:: DATA TO PROCESS ::
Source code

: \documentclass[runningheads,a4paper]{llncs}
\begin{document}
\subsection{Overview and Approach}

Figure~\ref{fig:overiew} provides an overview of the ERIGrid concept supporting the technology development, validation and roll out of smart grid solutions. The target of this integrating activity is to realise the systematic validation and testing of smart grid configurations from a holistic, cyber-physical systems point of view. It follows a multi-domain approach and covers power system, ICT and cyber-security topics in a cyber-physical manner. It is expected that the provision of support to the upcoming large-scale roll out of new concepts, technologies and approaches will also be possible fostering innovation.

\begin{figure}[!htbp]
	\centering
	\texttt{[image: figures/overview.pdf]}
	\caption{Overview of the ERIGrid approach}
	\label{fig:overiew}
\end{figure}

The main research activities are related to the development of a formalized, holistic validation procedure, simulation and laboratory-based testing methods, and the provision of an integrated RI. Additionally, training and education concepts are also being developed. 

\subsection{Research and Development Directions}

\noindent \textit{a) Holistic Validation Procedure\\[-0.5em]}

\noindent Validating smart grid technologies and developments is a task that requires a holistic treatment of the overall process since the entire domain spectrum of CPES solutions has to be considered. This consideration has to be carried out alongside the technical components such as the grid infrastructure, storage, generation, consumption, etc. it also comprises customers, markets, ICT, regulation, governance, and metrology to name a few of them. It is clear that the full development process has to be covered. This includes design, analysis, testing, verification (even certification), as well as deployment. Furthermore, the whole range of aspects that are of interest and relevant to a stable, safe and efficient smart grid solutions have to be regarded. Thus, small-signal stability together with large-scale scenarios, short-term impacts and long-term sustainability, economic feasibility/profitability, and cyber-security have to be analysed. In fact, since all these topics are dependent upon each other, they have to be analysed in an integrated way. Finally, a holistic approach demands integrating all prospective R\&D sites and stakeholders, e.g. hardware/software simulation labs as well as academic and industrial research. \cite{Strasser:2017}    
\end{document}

--

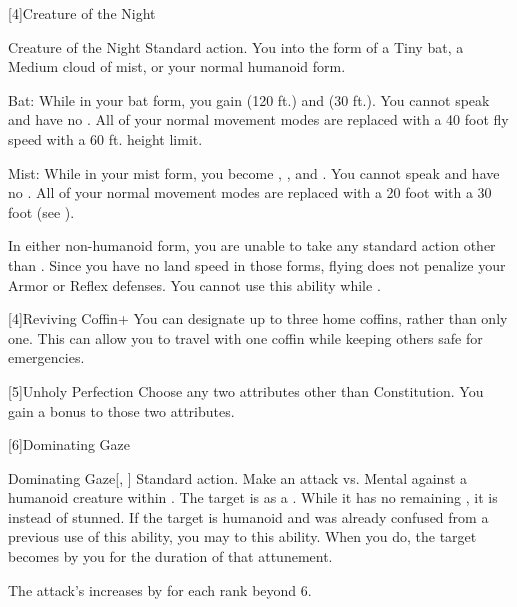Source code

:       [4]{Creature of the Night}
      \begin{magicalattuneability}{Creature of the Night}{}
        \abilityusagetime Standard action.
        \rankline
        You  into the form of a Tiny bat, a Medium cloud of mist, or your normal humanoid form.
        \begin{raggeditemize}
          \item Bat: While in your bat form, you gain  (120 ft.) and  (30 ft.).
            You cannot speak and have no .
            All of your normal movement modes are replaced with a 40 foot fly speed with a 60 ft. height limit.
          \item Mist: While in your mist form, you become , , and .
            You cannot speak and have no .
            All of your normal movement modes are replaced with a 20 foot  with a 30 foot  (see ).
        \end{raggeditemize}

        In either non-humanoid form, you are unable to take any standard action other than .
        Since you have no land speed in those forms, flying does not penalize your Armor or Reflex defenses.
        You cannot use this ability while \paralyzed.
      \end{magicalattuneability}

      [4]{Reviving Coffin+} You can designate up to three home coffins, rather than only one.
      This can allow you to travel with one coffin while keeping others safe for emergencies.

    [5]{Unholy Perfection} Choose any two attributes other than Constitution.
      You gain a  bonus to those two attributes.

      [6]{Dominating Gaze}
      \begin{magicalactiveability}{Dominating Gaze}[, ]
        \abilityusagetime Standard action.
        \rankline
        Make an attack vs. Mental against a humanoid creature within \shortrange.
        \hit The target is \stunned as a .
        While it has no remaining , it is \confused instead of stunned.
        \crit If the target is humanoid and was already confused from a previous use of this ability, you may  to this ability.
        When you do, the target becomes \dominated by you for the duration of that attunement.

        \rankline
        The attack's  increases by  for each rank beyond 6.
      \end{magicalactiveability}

:: INSTRUCTIONS FOR THE TASK ::
Go through the records and work out how many lines contain the string "attributes". The answer should be that number alone.

:: FINISHED EXERCISE ::
2